• _Your instructions_:
Go line by line through the listing below and copy those that hold "optional".

• _Task material_:

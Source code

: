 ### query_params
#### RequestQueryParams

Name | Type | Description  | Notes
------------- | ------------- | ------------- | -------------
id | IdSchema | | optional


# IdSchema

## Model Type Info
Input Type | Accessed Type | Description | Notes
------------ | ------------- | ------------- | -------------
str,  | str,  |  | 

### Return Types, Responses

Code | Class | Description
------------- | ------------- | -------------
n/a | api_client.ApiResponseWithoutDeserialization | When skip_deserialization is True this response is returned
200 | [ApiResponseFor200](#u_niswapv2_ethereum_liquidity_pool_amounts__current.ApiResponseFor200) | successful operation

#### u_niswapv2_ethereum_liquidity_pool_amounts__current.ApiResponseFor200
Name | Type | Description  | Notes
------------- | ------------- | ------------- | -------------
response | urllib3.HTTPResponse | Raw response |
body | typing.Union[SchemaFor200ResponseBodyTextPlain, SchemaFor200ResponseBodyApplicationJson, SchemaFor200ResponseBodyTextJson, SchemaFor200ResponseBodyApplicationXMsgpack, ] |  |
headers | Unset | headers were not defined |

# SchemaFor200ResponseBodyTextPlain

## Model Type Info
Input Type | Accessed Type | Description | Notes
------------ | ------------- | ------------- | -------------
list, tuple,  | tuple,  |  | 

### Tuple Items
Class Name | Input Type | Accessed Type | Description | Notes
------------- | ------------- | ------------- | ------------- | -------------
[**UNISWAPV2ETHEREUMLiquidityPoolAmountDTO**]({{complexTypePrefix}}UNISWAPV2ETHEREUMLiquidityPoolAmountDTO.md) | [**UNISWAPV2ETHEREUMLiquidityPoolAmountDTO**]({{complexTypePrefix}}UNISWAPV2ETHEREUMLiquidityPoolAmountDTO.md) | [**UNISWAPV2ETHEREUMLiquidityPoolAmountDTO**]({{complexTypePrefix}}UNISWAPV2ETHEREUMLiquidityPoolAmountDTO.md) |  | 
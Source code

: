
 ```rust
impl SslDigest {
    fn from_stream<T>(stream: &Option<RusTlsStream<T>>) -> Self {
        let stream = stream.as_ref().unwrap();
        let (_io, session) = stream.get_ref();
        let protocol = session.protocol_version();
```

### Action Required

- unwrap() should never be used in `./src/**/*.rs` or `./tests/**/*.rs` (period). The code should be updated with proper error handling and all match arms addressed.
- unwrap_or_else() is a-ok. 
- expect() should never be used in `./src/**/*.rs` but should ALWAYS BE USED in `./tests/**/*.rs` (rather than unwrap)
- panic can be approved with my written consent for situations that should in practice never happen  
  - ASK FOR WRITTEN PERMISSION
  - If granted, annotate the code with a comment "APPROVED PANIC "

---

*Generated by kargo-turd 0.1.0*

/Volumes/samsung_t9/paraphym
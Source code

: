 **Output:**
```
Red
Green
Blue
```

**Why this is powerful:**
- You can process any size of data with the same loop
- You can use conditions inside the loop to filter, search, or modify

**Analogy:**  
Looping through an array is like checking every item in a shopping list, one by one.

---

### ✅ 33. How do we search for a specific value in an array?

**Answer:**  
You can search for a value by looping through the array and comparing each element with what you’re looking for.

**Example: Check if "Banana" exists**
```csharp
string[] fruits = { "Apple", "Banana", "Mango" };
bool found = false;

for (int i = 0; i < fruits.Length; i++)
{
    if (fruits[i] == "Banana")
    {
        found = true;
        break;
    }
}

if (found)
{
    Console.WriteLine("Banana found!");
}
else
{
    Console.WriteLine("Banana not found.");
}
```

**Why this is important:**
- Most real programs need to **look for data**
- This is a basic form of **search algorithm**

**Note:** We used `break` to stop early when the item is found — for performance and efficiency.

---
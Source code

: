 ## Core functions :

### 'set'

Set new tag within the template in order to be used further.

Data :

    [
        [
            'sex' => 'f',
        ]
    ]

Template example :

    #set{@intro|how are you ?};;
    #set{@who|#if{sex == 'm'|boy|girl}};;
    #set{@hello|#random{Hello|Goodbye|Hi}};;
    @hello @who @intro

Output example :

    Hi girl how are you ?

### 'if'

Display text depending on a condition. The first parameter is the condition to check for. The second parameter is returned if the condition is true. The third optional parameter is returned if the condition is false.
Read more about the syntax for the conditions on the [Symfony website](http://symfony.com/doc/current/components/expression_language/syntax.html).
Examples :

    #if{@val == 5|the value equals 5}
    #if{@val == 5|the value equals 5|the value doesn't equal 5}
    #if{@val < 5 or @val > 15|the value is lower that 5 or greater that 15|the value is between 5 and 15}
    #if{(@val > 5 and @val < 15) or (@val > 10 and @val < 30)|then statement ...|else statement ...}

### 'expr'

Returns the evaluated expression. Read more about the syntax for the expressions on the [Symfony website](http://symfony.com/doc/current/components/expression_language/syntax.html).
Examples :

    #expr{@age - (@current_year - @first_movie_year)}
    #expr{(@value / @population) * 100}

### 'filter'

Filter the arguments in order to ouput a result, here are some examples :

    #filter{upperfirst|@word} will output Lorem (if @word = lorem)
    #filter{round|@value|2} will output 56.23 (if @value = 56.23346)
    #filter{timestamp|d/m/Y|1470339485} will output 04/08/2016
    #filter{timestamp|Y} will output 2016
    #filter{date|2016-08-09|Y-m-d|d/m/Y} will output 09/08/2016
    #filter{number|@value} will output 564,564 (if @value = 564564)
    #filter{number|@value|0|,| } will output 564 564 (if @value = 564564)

• _Solution to this exercise_:
id | IdSchema | | optional
Display text depending on a condition. The first parameter is the condition to check for. The second parameter is returned if the condition is true. The third optional parameter is returned if the condition is false.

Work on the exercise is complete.